Ha, I believe I know what the parent meant. Technically by not distributing a dividend that would otherwise been paid the government does not collect on the taxes that would have been due had the dividend been paid. I see how one could stretch this to consider it "evasion" As the government has not collected taxes by there are a zillion obvious offsets to factor in here that make this a bit of a silly point to make.
Correct - apologies for not being clear... if I own a business and receive a dividend, I pay taxes. So that same income was taxed first at the corporate level and second at the personal level. THe evasion - which I consider to be a stretch here - is that by not paying a dividend it becomes trapped in retained earnings and the government doesn't receive its second piece.
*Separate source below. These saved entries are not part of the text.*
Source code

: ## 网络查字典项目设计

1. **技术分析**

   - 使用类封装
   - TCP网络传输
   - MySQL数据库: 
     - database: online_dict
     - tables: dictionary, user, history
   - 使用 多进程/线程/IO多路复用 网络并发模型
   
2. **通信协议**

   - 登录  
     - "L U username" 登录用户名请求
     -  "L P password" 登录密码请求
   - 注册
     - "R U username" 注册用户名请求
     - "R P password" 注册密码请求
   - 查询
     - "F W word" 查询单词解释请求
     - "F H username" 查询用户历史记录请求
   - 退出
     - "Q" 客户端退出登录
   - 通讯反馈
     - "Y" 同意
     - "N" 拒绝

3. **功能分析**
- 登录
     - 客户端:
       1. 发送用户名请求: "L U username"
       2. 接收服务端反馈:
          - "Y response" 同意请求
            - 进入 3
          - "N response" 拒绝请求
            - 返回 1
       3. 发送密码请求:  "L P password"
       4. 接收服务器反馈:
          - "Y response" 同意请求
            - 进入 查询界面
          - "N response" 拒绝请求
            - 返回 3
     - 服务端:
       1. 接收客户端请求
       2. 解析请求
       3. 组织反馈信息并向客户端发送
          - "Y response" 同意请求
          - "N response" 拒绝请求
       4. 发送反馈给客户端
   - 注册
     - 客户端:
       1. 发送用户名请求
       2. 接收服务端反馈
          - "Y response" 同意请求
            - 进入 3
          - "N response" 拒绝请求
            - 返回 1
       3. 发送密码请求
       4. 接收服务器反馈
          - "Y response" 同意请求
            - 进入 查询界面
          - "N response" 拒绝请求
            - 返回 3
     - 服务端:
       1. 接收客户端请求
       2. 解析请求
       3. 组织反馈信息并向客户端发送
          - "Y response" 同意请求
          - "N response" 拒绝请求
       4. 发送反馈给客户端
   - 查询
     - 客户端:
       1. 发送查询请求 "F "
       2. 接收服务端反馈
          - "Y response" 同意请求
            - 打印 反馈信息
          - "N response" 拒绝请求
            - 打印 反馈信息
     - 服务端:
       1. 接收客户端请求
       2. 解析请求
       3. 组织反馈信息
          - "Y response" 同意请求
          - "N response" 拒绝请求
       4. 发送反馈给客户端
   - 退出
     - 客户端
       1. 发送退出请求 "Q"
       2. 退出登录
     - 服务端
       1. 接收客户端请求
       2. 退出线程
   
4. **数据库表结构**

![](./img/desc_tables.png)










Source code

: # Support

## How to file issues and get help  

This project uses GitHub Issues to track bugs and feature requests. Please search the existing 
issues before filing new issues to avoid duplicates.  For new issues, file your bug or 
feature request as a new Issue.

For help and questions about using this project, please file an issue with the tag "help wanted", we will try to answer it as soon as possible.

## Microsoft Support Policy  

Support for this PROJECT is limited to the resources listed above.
I'm not saying I agree with the view here but the point is technically correct. A $100 of profit for Apple in the us is taxed 40% at corporate level to become $60 and by the time it gets to me it is worth 32
If they are pretax - You very well could evade taxes by spending excess money on acquisitions, allowing the stock price to increase based on future earnings. Then use step up capital gains when you die to avoid capital gains when transferring wealth to offspring.
Acquisitions are a capital asset and do not offset your tax liability. If a corporation earns $100 million and buys another company for $60 million, they still owe taxes on the full $100 million.
Silly indeed. Over the decades when Berkshire has elected to retain earnings vs distributing to shareholders, the capital has been compounded at Warren Buffett rates of return (and taxed when it hits the books as profit). If it were distributed the treasury would get a one-time dividend payment, but then the individual shareholders would be unlikely to compound that money at ~20%.